Figure 10. First order correction delays for a range of solar wind velocities.

A 10% reduction in the first order correction, accounting for the shorter drift distance of the CME impact region compared to the solar wind pierce point ( $\approx 1\,388/1\,512=0.92$ ), results in a first order correction factor of between 18–22 s. This results in an increase of the impact distance along the radio ray-path of the order of approximately 1.6%. The region of scattering based on the echo delay, including the first order correction and the width of the correlation peak (46 s) is provided in Figure 11. The estimated extent along the radio ray-path that the CME transits is marked in red, along with a radial trajectory from the Sun. The solar wind pierce point at the closest approach to the Sun is marked in blue for reference.
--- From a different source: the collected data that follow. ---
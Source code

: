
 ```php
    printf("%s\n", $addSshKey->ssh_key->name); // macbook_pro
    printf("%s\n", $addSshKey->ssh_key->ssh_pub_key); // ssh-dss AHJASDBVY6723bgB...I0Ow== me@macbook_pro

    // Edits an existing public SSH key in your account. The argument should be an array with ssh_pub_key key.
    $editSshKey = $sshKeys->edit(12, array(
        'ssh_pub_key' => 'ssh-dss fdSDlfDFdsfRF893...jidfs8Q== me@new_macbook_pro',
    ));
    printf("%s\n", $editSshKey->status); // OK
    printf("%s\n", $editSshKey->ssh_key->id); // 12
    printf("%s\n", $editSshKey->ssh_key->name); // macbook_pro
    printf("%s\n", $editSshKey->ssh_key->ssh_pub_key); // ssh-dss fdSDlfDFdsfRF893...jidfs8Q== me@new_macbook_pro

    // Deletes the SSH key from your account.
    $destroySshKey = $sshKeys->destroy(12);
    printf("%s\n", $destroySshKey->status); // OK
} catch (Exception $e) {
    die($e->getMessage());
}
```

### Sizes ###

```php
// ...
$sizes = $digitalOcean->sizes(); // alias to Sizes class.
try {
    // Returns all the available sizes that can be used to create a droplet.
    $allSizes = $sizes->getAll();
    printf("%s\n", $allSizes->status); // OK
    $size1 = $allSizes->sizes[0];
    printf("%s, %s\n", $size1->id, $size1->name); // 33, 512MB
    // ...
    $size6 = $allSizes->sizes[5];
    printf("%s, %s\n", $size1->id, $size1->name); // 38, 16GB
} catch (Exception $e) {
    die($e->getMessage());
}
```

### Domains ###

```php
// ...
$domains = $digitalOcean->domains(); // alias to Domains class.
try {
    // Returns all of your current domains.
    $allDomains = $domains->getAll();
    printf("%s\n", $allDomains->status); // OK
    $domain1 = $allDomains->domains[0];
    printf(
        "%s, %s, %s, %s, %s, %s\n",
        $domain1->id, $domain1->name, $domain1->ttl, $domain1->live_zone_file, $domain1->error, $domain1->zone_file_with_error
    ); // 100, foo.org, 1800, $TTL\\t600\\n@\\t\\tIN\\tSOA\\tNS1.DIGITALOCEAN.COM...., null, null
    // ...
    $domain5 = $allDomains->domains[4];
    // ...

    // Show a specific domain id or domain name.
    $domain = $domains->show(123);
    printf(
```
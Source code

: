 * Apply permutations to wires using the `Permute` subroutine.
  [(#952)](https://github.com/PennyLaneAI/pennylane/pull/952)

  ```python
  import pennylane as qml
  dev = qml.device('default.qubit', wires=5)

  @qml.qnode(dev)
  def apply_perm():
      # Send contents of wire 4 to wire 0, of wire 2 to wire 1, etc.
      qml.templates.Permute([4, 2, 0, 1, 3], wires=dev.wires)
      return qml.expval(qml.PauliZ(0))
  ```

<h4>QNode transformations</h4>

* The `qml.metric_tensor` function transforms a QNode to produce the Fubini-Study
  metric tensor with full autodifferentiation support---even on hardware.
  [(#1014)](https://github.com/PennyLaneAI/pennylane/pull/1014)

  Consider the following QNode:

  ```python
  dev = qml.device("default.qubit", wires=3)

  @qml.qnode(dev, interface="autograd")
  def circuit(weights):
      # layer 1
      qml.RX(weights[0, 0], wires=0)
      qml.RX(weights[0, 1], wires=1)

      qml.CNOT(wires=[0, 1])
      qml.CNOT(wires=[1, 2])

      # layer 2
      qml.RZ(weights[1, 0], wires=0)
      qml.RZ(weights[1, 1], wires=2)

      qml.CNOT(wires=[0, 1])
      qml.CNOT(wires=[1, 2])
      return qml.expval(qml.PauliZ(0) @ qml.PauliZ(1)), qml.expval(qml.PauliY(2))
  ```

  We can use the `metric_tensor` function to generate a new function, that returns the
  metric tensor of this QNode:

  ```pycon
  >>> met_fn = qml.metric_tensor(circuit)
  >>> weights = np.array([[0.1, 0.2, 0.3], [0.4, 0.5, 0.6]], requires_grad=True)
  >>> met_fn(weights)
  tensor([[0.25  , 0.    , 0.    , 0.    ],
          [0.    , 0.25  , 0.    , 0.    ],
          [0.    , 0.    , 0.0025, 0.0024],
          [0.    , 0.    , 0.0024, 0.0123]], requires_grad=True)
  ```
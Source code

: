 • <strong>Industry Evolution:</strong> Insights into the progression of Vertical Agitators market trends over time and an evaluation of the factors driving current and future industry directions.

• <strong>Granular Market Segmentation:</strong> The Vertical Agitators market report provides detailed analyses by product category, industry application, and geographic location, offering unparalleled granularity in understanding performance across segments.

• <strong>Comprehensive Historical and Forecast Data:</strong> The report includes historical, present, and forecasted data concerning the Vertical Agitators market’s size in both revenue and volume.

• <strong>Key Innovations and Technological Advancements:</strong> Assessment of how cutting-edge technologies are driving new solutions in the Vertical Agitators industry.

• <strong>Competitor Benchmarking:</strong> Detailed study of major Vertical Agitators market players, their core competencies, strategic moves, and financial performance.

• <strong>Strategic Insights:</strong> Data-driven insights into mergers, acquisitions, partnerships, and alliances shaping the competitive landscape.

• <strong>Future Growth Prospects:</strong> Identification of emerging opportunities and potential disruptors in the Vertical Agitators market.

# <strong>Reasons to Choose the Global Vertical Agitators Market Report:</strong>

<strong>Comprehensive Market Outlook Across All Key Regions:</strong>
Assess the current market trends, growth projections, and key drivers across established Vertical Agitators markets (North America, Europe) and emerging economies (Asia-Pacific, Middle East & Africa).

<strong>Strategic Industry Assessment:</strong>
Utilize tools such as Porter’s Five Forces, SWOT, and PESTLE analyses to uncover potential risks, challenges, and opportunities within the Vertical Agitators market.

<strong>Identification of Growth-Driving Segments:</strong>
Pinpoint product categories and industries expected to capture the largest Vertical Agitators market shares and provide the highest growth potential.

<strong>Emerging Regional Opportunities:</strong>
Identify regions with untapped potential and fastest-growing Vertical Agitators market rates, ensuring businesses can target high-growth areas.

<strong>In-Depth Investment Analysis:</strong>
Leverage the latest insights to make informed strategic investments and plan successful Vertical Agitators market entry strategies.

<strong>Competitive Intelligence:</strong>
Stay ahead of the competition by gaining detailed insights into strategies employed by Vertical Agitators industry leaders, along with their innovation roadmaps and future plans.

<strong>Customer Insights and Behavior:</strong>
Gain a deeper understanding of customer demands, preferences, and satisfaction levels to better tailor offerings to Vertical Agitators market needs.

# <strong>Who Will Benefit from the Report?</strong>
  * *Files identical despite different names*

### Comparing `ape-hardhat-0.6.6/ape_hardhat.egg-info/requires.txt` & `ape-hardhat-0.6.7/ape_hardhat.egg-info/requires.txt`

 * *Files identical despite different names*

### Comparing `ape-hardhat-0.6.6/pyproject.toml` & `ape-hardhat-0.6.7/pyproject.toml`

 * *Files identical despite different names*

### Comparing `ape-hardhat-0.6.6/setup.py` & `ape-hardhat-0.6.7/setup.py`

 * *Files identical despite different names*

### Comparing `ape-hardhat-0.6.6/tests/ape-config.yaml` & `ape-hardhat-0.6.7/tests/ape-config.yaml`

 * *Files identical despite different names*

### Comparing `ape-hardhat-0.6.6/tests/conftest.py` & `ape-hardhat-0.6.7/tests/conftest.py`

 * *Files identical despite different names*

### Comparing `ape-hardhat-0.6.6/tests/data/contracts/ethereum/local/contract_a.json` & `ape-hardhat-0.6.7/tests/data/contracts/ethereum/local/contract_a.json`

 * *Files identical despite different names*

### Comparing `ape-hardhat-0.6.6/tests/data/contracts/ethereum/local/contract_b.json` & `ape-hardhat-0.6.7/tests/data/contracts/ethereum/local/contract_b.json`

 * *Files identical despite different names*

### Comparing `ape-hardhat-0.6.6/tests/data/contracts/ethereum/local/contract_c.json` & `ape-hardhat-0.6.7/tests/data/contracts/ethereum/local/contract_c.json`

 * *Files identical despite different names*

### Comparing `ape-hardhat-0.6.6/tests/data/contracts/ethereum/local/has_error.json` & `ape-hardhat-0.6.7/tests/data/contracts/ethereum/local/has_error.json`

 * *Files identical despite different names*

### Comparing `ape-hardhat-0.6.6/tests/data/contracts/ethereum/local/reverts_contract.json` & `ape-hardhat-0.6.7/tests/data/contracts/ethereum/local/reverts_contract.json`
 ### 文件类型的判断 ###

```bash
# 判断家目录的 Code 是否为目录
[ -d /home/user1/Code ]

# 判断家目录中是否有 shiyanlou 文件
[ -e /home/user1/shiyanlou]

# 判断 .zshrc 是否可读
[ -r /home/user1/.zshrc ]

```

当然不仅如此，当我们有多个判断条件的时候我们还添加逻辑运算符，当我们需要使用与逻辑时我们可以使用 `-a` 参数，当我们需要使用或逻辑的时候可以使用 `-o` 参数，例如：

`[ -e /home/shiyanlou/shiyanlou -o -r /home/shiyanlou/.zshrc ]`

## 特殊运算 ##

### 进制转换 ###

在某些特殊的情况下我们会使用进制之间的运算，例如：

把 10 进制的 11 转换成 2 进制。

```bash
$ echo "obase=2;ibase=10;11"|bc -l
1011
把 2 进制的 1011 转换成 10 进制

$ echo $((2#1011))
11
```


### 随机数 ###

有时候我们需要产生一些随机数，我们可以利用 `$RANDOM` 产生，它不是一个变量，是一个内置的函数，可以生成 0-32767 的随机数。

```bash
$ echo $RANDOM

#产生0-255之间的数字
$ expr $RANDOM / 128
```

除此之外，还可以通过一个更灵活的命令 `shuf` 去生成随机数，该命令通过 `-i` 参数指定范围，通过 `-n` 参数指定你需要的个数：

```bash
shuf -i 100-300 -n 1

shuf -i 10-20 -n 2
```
A radial propagation trajectory from the suspected point of origin of the CME at the solar surface, according to the M2M analysis, is marked in purple, the intercept of which with the radio ray-path is contained within the boundary of the estimated region of impact of the CME. The explicit cartesian coordinates of the centre of the CME impact region, lower bound (closer to Mars), and upper bound (closer to Earth) provided in AU in the cartesian reference frame native to the SPICE kernels are centre: (−0.11,−0.06,−0.03), lower bound: (−0.13,−0.10,−0.05) and upper bound: (0.09,−0.02.−0.01).

Figure 11. Estimated location of the CME across the radio ray-path (red), based on the echo delay, as plotted in Heliographic-Stonyhurst coordinates. The radial spear from the origin identified in the M2M Catalogue (purple) and the solar wind pierce point (blue) at the closest approach are also marked.

Given the launch time of the CME (23:48 UTC), the arrival time at the radio ray-path (07:02 UTC) and the distance traveled to reach the impact point on the radio ray-path (approximately 19 648 000 km) a revised velocity of the CME is at least $755 \pm 227$ km/s, where the uncertainty corresponds to the distance from the Sun to the upper and lower bounds of the impact region in Figure 11. The actual velocity is expected to be significantly higher because the radio signal was not probing the furthest point of the leading edge from the Sun.

The ability to constrain the impact region of the CME along the radio ray-path of considerable value and is unique to the two-way spacecraft radio transmission observations. Providing additional trajectory and velocity information from real world events can be used to compare and improve CME propagation models and predictions. Conversely, ray tracing of MHD models may also help shed light on the impact of the CME structure on the two-way radio data and the shape of the ACF and help interpret the radio data. Future experiments should also seek to resolve the apparent absence of the echo peak in the case of the solar wind.